Issue 12577

gbif-common-search: Strip HTML from fields when building lucene index

12577
Reporter: kbraak
Assignee: mdoering
Type: Improvement
Summary: gbif-common-search: Strip HTML from fields when building lucene index 
Priority: Major
Resolution: Fixed
Status: Closed
Created: 2013-01-08 18:18:51.399
Updated: 2013-12-06 13:16:02.789
Resolved: 2013-03-05 12:08:06.673
        
Description: Take a look at the attached screenshot.

The 2nd search result has a description containing HTML: "



" (see http://api.gbif.org/dev/name_usage/7152139/descriptions ) This isn't a portal problem though. Such HTML should be stripped when building lucene indices.

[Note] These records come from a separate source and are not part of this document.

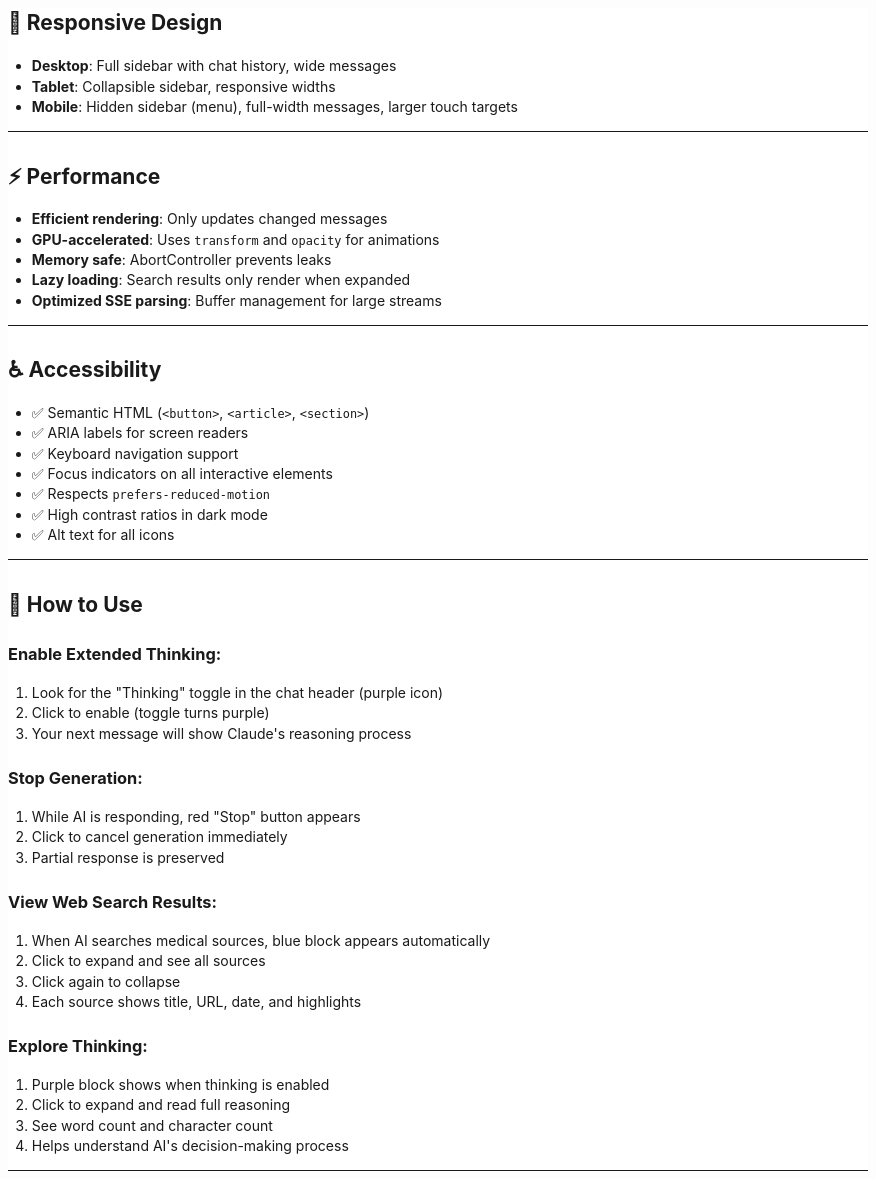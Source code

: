 
## 📱 Responsive Design

- **Desktop**: Full sidebar with chat history, wide messages
- **Tablet**: Collapsible sidebar, responsive widths
- **Mobile**: Hidden sidebar (menu), full-width messages, larger touch targets

---

## ⚡ Performance

- **Efficient rendering**: Only updates changed messages
- **GPU-accelerated**: Uses `transform` and `opacity` for animations
- **Memory safe**: AbortController prevents leaks
- **Lazy loading**: Search results only render when expanded
- **Optimized SSE parsing**: Buffer management for large streams

---

## ♿ Accessibility

- ✅ Semantic HTML (`<button>`, `<article>`, `<section>`)
- ✅ ARIA labels for screen readers
- ✅ Keyboard navigation support
- ✅ Focus indicators on all interactive elements
- ✅ Respects `prefers-reduced-motion`
- ✅ High contrast ratios in dark mode
- ✅ Alt text for all icons

---

## 🚀 How to Use

### Enable Extended Thinking:
1. Look for the "Thinking" toggle in the chat header (purple icon)
2. Click to enable (toggle turns purple)
3. Your next message will show Claude's reasoning process

### Stop Generation:
1. While AI is responding, red "Stop" button appears
2. Click to cancel generation immediately
3. Partial response is preserved

### View Web Search Results:
1. When AI searches medical sources, blue block appears automatically
2. Click to expand and see all sources
3. Click again to collapse
4. Each source shows title, URL, date, and highlights

### Explore Thinking:
1. Purple block shows when thinking is enabled
2. Click to expand and read full reasoning
3. See word count and character count
4. Helps understand AI's decision-making process

---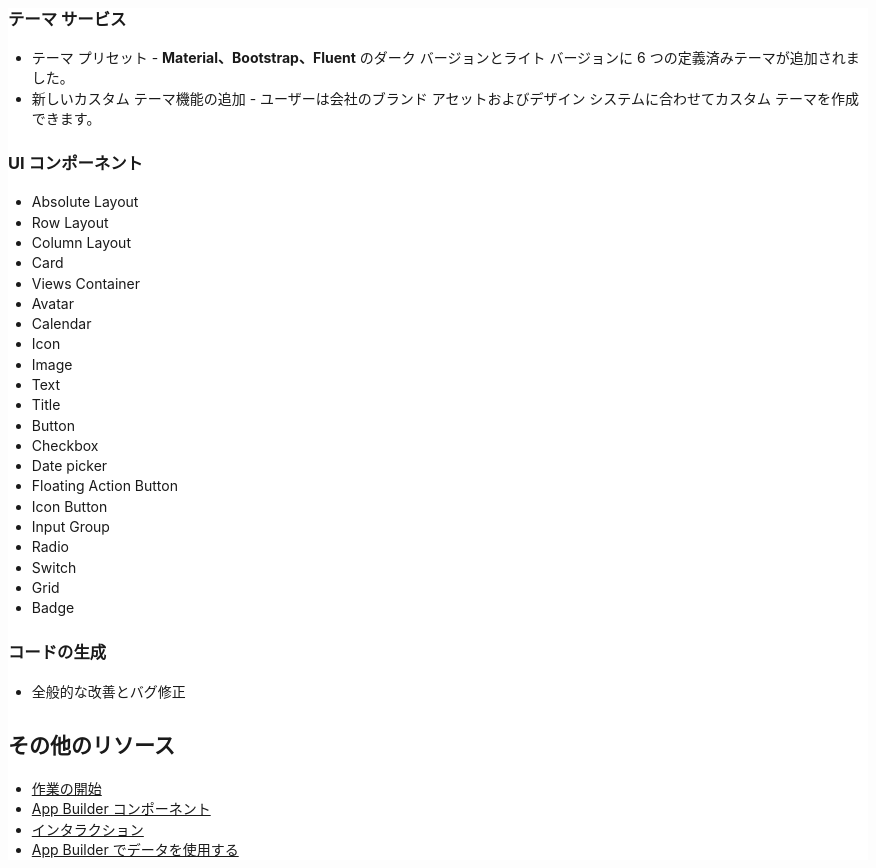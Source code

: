 ### テーマ サービス
* テーマ プリセット - <b>Material、Bootstrap、Fluent</b> のダーク バージョンとライト バージョンに 6 つの定義済みテーマが追加されました。
* 新しいカスタム テーマ機能の追加 - ユーザーは会社のブランド アセットおよびデザイン システムに合わせてカスタム テーマを作成できます。


### UI コンポーネント
* Absolute Layout 
* Row Layout 
* Column Layout 
* Card
* Views Container
* Avatar
* Calendar
* Icon
* Image
* Text
* Title
* Button
* Checkbox
* Date picker
* Floating Action Button 
* Icon Button
* Input Group
* Radio
* Switch
* Grid
* Badge

### コードの生成
* 全般的な改善とバグ修正

## その他のリソース

<div class="divider--half"></div>


* [作業の開始](getting-started.md)
* [App Builder コンポーネント](indigo-design-app-builder-components.md)
* [インタラクション](interactions.md)
* [App Builder でデータを使用する](using-data-in-your-app.md)
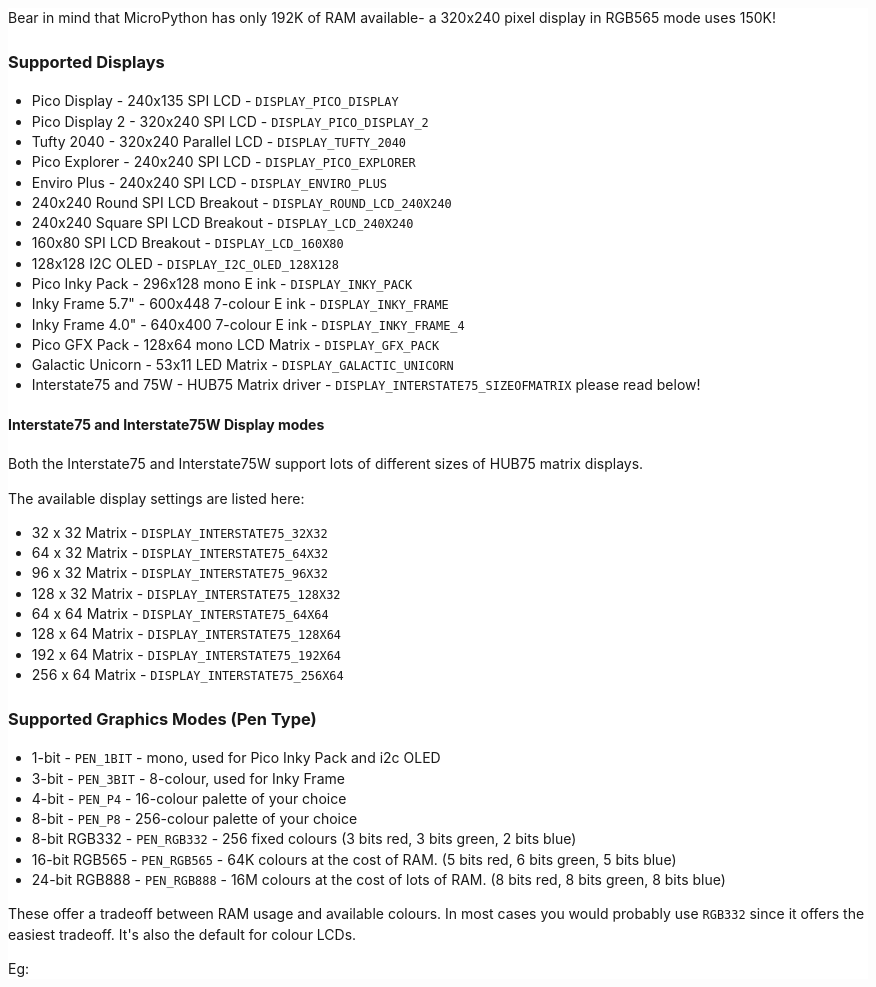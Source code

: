 Bear in mind that MicroPython has only 192K of RAM available- a 320x240 pixel display in RGB565 mode uses 150K!

### Supported Displays

* Pico Display - 240x135 SPI LCD - `DISPLAY_PICO_DISPLAY`
* Pico Display 2 - 320x240 SPI LCD - `DISPLAY_PICO_DISPLAY_2`
* Tufty 2040 - 320x240 Parallel LCD - `DISPLAY_TUFTY_2040`
* Pico Explorer - 240x240 SPI LCD - `DISPLAY_PICO_EXPLORER`
* Enviro Plus - 240x240 SPI LCD - `DISPLAY_ENVIRO_PLUS`
* 240x240 Round SPI LCD Breakout - `DISPLAY_ROUND_LCD_240X240`
* 240x240 Square SPI LCD Breakout - `DISPLAY_LCD_240X240`
* 160x80 SPI LCD Breakout - `DISPLAY_LCD_160X80`
* 128x128 I2C OLED - `DISPLAY_I2C_OLED_128X128`
* Pico Inky Pack - 296x128 mono E ink - `DISPLAY_INKY_PACK`
* Inky Frame 5.7" - 600x448 7-colour E ink - `DISPLAY_INKY_FRAME`
* Inky Frame 4.0" - 640x400 7-colour E ink - `DISPLAY_INKY_FRAME_4`
* Pico GFX Pack - 128x64 mono LCD Matrix - `DISPLAY_GFX_PACK`
* Galactic Unicorn - 53x11 LED Matrix - `DISPLAY_GALACTIC_UNICORN`
* Interstate75 and 75W - HUB75 Matrix driver - `DISPLAY_INTERSTATE75_SIZEOFMATRIX` please read below!

#### Interstate75 and Interstate75W Display modes

Both the Interstate75 and Interstate75W support lots of different sizes of HUB75 matrix displays.

The available display settings are listed here:

* 32 x 32 Matrix - `DISPLAY_INTERSTATE75_32X32`
* 64 x 32 Matrix - `DISPLAY_INTERSTATE75_64X32`
* 96 x 32 Matrix - `DISPLAY_INTERSTATE75_96X32`
* 128 x 32 Matrix - `DISPLAY_INTERSTATE75_128X32`
* 64 x 64 Matrix - `DISPLAY_INTERSTATE75_64X64`
* 128 x 64 Matrix - `DISPLAY_INTERSTATE75_128X64`
* 192 x 64 Matrix - `DISPLAY_INTERSTATE75_192X64`
* 256 x 64 Matrix - `DISPLAY_INTERSTATE75_256X64`

### Supported Graphics Modes (Pen Type)

* 1-bit - `PEN_1BIT` - mono, used for Pico Inky Pack and i2c OLED
* 3-bit - `PEN_3BIT` - 8-colour, used for Inky Frame
* 4-bit - `PEN_P4` - 16-colour palette of your choice
* 8-bit - `PEN_P8` - 256-colour palette of your choice
* 8-bit RGB332 - `PEN_RGB332` - 256 fixed colours (3 bits red, 3 bits green, 2 bits blue)
* 16-bit RGB565 - `PEN_RGB565` - 64K colours at the cost of RAM. (5 bits red, 6 bits green, 5 bits blue)
* 24-bit RGB888 - `PEN_RGB888` - 16M colours at the cost of lots of RAM. (8 bits red, 8 bits green, 8 bits blue)

These offer a tradeoff between RAM usage and available colours. In most cases you would probably use `RGB332` since it offers the easiest tradeoff. It's also the default for colour LCDs.

Eg:

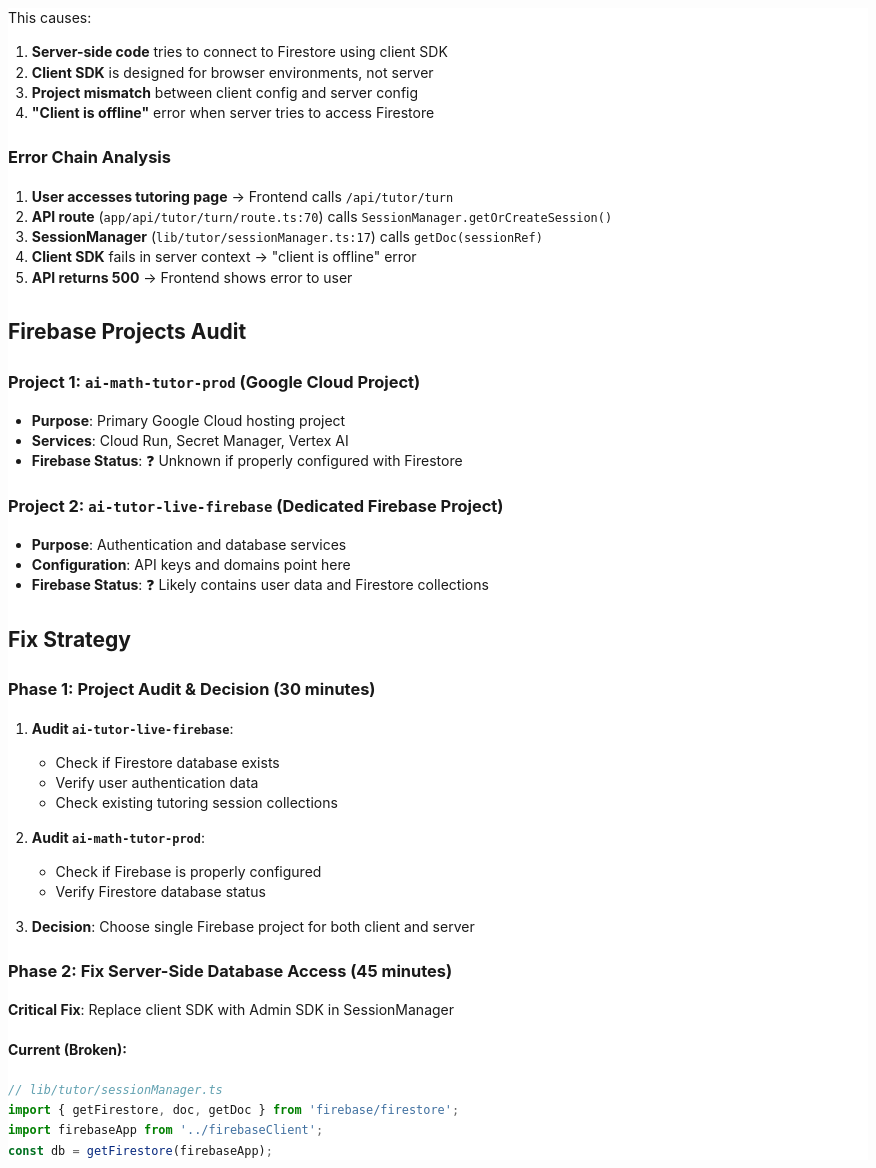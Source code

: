 This causes:
1. **Server-side code** tries to connect to Firestore using client SDK
2. **Client SDK** is designed for browser environments, not server
3. **Project mismatch** between client config and server config
4. **"Client is offline"** error when server tries to access Firestore

### Error Chain Analysis

1. **User accesses tutoring page** → Frontend calls `/api/tutor/turn`
2. **API route** (`app/api/tutor/turn/route.ts:70`) calls `SessionManager.getOrCreateSession()`
3. **SessionManager** (`lib/tutor/sessionManager.ts:17`) calls `getDoc(sessionRef)`
4. **Client SDK** fails in server context → "client is offline" error
5. **API returns 500** → Frontend shows error to user

## Firebase Projects Audit

### Project 1: `ai-math-tutor-prod` (Google Cloud Project)
- **Purpose**: Primary Google Cloud hosting project
- **Services**: Cloud Run, Secret Manager, Vertex AI
- **Firebase Status**: ❓ Unknown if properly configured with Firestore

### Project 2: `ai-tutor-live-firebase` (Dedicated Firebase Project)  
- **Purpose**: Authentication and database services
- **Configuration**: API keys and domains point here
- **Firebase Status**: ❓ Likely contains user data and Firestore collections

## Fix Strategy

### Phase 1: Project Audit & Decision (30 minutes)
1. **Audit `ai-tutor-live-firebase`**:
   - Check if Firestore database exists
   - Verify user authentication data
   - Check existing tutoring session collections
   
2. **Audit `ai-math-tutor-prod`**:
   - Check if Firebase is properly configured
   - Verify Firestore database status
   
3. **Decision**: Choose single Firebase project for both client and server

### Phase 2: Fix Server-Side Database Access (45 minutes)
**Critical Fix**: Replace client SDK with Admin SDK in SessionManager

#### Current (Broken):
```typescript
// lib/tutor/sessionManager.ts
import { getFirestore, doc, getDoc } from 'firebase/firestore';
import firebaseApp from '../firebaseClient';
const db = getFirestore(firebaseApp);
```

Ideally something like http://wiki.apache.org/solr/DataImportHandler#HTMLStripTransformer should be added to gbif-common-search, and used by checklistbank-index-builder and registry-index-builder when building the checklistbank and registry indices respectively. ]]>

Attachment Screen Shot 2013-01-08 at 5.53.54 PM.png



Author: mdoering@gbif.org
Comment: As we dont have any common indexer classes this can currently only be applied to the individual indexers. Many fields also do not contain any html. I will apply the solr HTMLStripReader within the NameUsageDocConverter to the description field which contains most html and started this issue
Created: 2013-03-04 17:38:17.815
Updated: 2013-03-04 17:38:17.815


Author: mdoering@gbif.org
Created: 2013-03-04 17:57:37.15
Updated: 2013-03-04 17:57:37.15
        
since lucene 4 this newer class is recommended: http://lucene.apache.org/core/4_1_0/analyzers-common/org/apache/lucene/analysis/charfilter/HTMLStripCharFilterFactory.html

We can simply declare a solr field to use it and dont need to invade our code
    


Author: mdoering@gbif.org
Created: 2013-03-05 12:08:06.747
Updated: 2013-03-05 12:08:06.747
        
Only fixed for checklistbank!

https://code.google.com/p/gbif-ecat/source/detail?r=5380
https://code.google.com/p/gbif-ecat/source/detail?r=5381